Thugs left - 5[/sblock]


----------



## Walking Dad (Apr 13, 2011)

Hagnim retreats a bit more before unleashing the winter on the nearest manner-lacking enemies.

 [sblock=OOC]
 5ft step to 11 B

Ice Bolt at 9D

 [sblock=Mini Stat Block]
Hagnim

 HP: 12/12
 AC: 19, Touch 13, Flat Footed 16
 Initiative: +3
 CMB: +1
 CMD: 14
 Fort: +5
 Ref: +3
 Will +6
 Speed 20'

 active spells:
 Endure Elements

 Spells prepared:
 0 - Detect Magic, Guidance, Light
 1 - Endure Elements, Magic Stone - Obscuring Mist

 Ice Bolt: 7/7
 +3 ; 1d4(p) / 1d4(cold

 Club (melee): +1 = +0 (BAB) +1 (Stat) (1d6+1)X2

 Perception +8

 dies at -16

 [/sblock][/sblock]


----------



## Herobizkit (Apr 13, 2011)

Daggal continues to deliver pain to the foolish humans.  He shakes his head as he notices the others incorrectly using the blunts of their weapons.









*OOC:*


Attack filthy hu-mon at G-12.


----------



## GandalfMithrandir (Apr 13, 2011)

Josef will again try to find a villager to try to knock out with the flat of his axe


----------



## Caim (Apr 14, 2011)

"If their hearts still beat at the end of this conflict we will heal them and hand them over to the guard." Aerodus replies as he looks at the fallen thug.

[sblock=OOC] I move to G10 and attack the thug there. I find it funny the only two lawful characters are actually dealing lethal damage.[/sblock]


----------



## Orius (Apr 15, 2011)

[sblock=ooc]Can I move to square I 11 without provoking an AoO?[/sblock]


----------



## HolyMan (Apr 15, 2011)

OCC: Yes a 5'step never provokes AoOs


----------



## renau1g (Apr 15, 2011)

"Grrr...stay back, last warning" the bugbear growls, holding his spear defensively.









*OOC:*


Total defense, try to intimidate them into standing down. 

Edit: Nat 20 now? a bit late dice roller


----------



## rangerjohn (Apr 17, 2011)

*Zeldana*

[sblock=OOC] Zeldana seeing the thugs not standing down, draws her moringstar.  [Delayed action last round.]  Then moves to 13 H and attacks 13 G.[/sblock]

Zeldana moves to engage one of the thugs.

[sblock=Mini Stat Block]
AC 16 HP 9[/sblock]


----------



## HolyMan (Apr 18, 2011)

*Combat Over*

Faster than the fight started it seems to be over. The party stands above a bunch of fallen thugs as two still slip and slide in Todarg's spell. As for the rest (including the big talker) they start to run off in all directions. 

Before the group can think of giving chase an old man in dark purple robes followed by two obvious gravediggers comes hurrying into the area.

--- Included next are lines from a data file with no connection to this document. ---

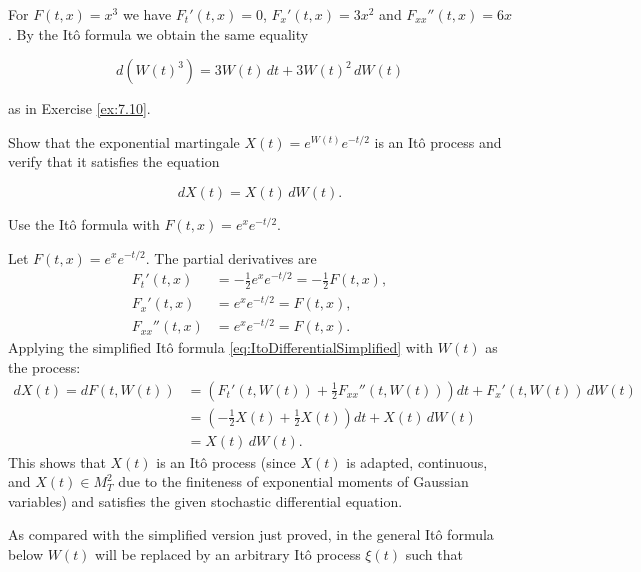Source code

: \begin{Example}
\label{ex:7-ito-formula-cubic}
For $F(t, x) = x^3$ we have $F_t'(t, x) = 0$, $F_x'(t, x) = 3x^2$ and $F_{xx}''(t, x) = 6x$. By the Itô formula we obtain the same equality

\begin{equation}
d\left(W(t)^3\right) = 3W(t) \, dt + 3W(t)^2 \, dW(t)
\end{equation}

as in Exercise \ref{ex:7.10}.
\end{Example}

\begin{Exercise}
\label{ex:7.14}
Show that the exponential martingale $X(t) = e^{W(t)} e^{-t/2}$ is an Itô process and verify that it satisfies the equation

\begin{equation}
dX(t) = X(t) \, dW(t).
\end{equation}

\begin{hint}
Use the Itô formula with $F(t, x) = e^x e^{-t/2}$.
\end{hint}
\end{Exercise}

\begin{Solution}
Let $F(t, x) = e^x e^{-t/2}$. The partial derivatives are
\begin{align*}
F_t'(t, x) &= -\frac{1}{2} e^x e^{-t/2} = -\frac{1}{2} F(t, x), \\
F_x'(t, x) &= e^x e^{-t/2} = F(t, x), \\
F_{xx}''(t, x) &= e^x e^{-t/2} = F(t, x).
\end{align*}
Applying the simplified Itô formula \eqref{eq:ItoDifferentialSimplified} with $W(t)$ as the process:
\begin{align*}
dX(t) = dF(t, W(t)) &= \left( F_t'(t, W(t)) + \frac{1}{2} F_{xx}''(t, W(t)) \right) dt + F_x'(t, W(t)) \, dW(t) \\
&= \left( -\frac{1}{2} X(t) + \frac{1}{2} X(t) \right) dt + X(t) \, dW(t) \\
&= X(t) \, dW(t).
\end{align*}
This shows that $X(t)$ is an Itô process (since $X(t)$ is adapted, continuous, and $X(t) \in M_T^2$ due to the finiteness of exponential moments of Gaussian variables) and satisfies the given stochastic differential equation.
\end{Solution}

As compared with the simplified version just proved, in the general Itô formula below $W(t)$ will be replaced by an arbitrary Itô process $\xi(t)$ such that

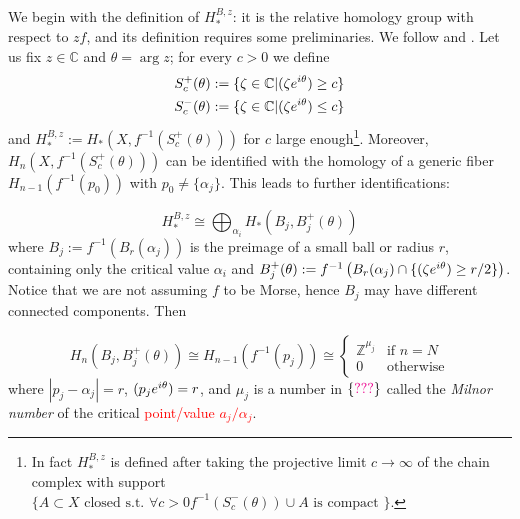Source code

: \documentclass{article}
\let\Re\relax
\DeclareMathOperator{\Re}{Re}
\theoremstyle{definition}
\newcommand{\Z}{\mathbb{Z}}
\newcommand{\C}{\mathbb{C}}
\begin{document}
We begin with the definition of $H_{*}^{B,z}$: it is the relative homology group with respect to $zf$, and its definition requires some preliminaries. We follow \cite{pham} and \cite[Section 1]{Arnold}. Let us fix $z\in\C$ and $\theta=\arg z$; for every $c>0$ we define 
\begin{align*}
    S_c^+(\theta) &:=\lbrace \zeta\in\C \vert \Re (\zeta e^{i\theta})\geq c \rbrace\\
    S_c^-(\theta)&:=\lbrace \zeta\in\C \vert \Re (\zeta e^{i\theta})\leq c \rbrace
\end{align*}
and $H_{*}^{B,z}:=H_{*}(X,f^{-1}(S_c^+(\theta)))$ for $c$ large enough\footnote{In fact $H_{*}^{B,z}$ is defined after taking the projective limit $c\to\infty$ of the chain complex with support $\{A\subset X \text{ closed s.t. } \forall c>0 f^{-1}(S_c^-(\theta))\cup A \text{ is compact }  \}$.}. Moreover, $H_n(X,f^{-1}(S_c^+(\theta)))$ can be identified with the homology of a generic fiber $H_{n-1}(f^{-1}(p_0))$ with $p_0\neq \{\alpha_j\}$. This leads to further identifications:

\begin{equation}
    H_{*}^{B,z}\cong \bigoplus_{\alpha_i} H_{*}(B_j, B_j^+(\theta))
\end{equation}
where $B_j:=f^{-1}(B_r(\alpha_j))$ is the preimage of a small ball or radius $r$, containing only the critical value $\alpha_i$ and $B_j^+(\theta):=f^{-1}\left(B_r(\alpha_j)\cap \{ \Re (\zeta e^{i\theta})\geq r/2\}\right)$. Notice that we are not assuming $f$ to be Morse, hence $B_j$ may have different connected components. Then 

\begin{equation}
    H_{n}(B_j, B_j^+(\theta))\cong H_{n-1}(f^{-1}(p_j))\cong \begin{cases} \Z^{\mu_j} & \text{if } n=N\\
     0 & \text{otherwise}
    \end{cases}
\end{equation}
where $|p_j-\alpha_j|=r$, $\Re(p_j e^{i\theta})=r$, and $\mu_j$ is a number in $\{\textcolor{magenta}{???}\}$ called the {\em Milnor number} of the critical \textcolor{red}{point/value $a_j/\alpha_j$}. 
\end{document}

"What in Pharasma's great name is going on here? Why have you stopped the procession? And who are these... these... ruffians?"

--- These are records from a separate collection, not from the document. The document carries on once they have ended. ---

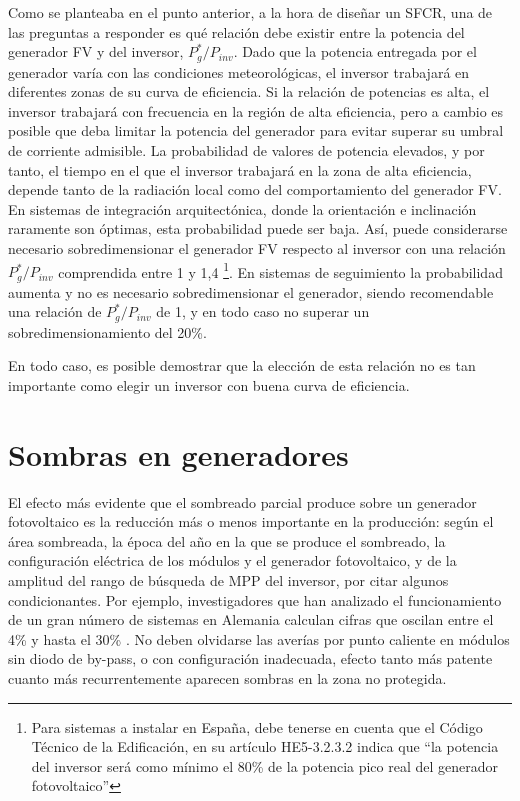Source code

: Como se planteaba en el punto anterior, a la hora de diseñar un SFCR,
una de las preguntas a responder es qué relación debe existir entre
la potencia del generador FV y del inversor, $P_{g}^{*}/P_{inv}$.
Dado que la potencia entregada por el generador varía con las condiciones
meteorológicas, el inversor trabajará en diferentes zonas de su curva
de eficiencia. Si la relación de potencias es alta, el inversor trabajará
con frecuencia en la región de alta eficiencia, pero a cambio es posible
que deba limitar la potencia del generador para evitar superar su
umbral de corriente admisible. La probabilidad de valores de potencia
elevados, y por tanto, el tiempo en el que el inversor trabajará en
la zona de alta eficiencia, depende tanto de la radiación local como
del comportamiento del generador FV. En sistemas de integración arquitectónica,
donde la orientación e inclinación raramente son óptimas, esta probabilidad
puede ser baja. Así, puede considerarse necesario sobredimensionar
el generador FV respecto al inversor con una relación $P_{g}^{*}/P_{inv}$
comprendida entre 1 y 1,4%
\footnote{Para sistemas a instalar en España, debe tenerse en cuenta que el
Código Técnico de la Edificación, en su artículo HE5-3.2.3.2 indica
que {}``la potencia del inversor será como mínimo el 80\% de la potencia
pico real del generador fotovoltaico''%
}. En sistemas de seguimiento la probabilidad aumenta y no es necesario
sobredimensionar el generador, siendo recomendable una relación de
$P_{g}^{*}/P_{inv}$ de 1, y en todo caso no superar un sobredimensionamiento
del 20\%.

En todo caso, es posible demostrar \cite{Lorenzo2005} que la elección
de esta relación no es tan importante como elegir un inversor con
buena curva de eficiencia. 


\section{Sombras en generadores}
\label{sec:sombras}
El efecto más evidente que el sombreado parcial produce sobre un generador
fotovoltaico es la reducción más o menos importante en la producción:
según el área sombreada, la época del año en la que se produce el
sombreado, la configuración eléctrica de los módulos y el generador
fotovoltaico, y de la amplitud del rango de búsqueda de MPP del inversor,
por citar algunos condicionantes. Por ejemplo, investigadores que
han analizado el funcionamiento de un gran número de sistemas en Alemania
calculan cifras que oscilan entre el 4\% y hasta el 30\% \cite{Decker.Jahn1997,Jahn.Nasse2004}.
No deben olvidarse las averías por punto caliente en módulos sin diodo
de by-pass, o con configuración inadecuada, efecto tanto más patente
cuanto más recurrentemente aparecen sombras en la zona no protegida.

"Oh Father Grimburrow. I'm... I'm sorry but they didn't want my father to be buried here. They stopped us." Kendra says somewhat flustered and pointing to the men on the ground.


----------



## Caim (Apr 18, 2011)

"I feel you don't deserve my help, yet your wounds are my fault. So let us see if we can postpone your meeting with the Lady of Graves." Aerodus kneels next to the fallen man in an attempt to stop the bleeding.


----------



## rangerjohn (Apr 18, 2011)

*Zeldana of Pharasma*

"If you will gather the fallen, I will give the Lady's Kiss, rather than her embrace.  Hopefully, they will have better sense after this."

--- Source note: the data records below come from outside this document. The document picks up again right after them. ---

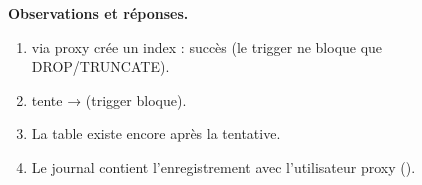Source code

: 
\textbf{Observations et réponses.}
\begin{enumerate}
  \item {} via proxy crée un index : succès (le trigger ne bloque que DROP/TRUNCATE).
  \item {} tente  →  (trigger bloque).
  \item La table  existe encore après la tentative.
  \item Le journal  contient l'enregistrement  avec l'utilisateur proxy ().
\end{enumerate}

[sblock=OOC]  Will channel positive energy, once all are gathered.[/sblock]

[sblock=Mini Stat Block]
AC 16 HP 9

Channel Positive 5/day

Touch of the Spirit World 6/day

Icicle 6/day

Spells:
0:3 Detect Magic, Guidance, Light
1:Bless, Divine Favor + Obscuring Mist[/sblock]


----------



## Caim (Apr 18, 2011)

Aerodus smiles at Zeldana. "Their ignorance is great and I hope this would aid in their quest for common sense." Aerodus moves the thug closure to the other fallen thugs.


----------



## Herobizkit (Apr 18, 2011)

Daggal slides his mace back into its hanger and surveys what the violence has wrought.  "Ignorance... yes, on that we can certainly agree," Daggal says to Aerodus.  Gesturing to the unconscious thugs, he adds, "At least we can placate our idle curiosities as to who might believe the Professor to be a corpse whisperer."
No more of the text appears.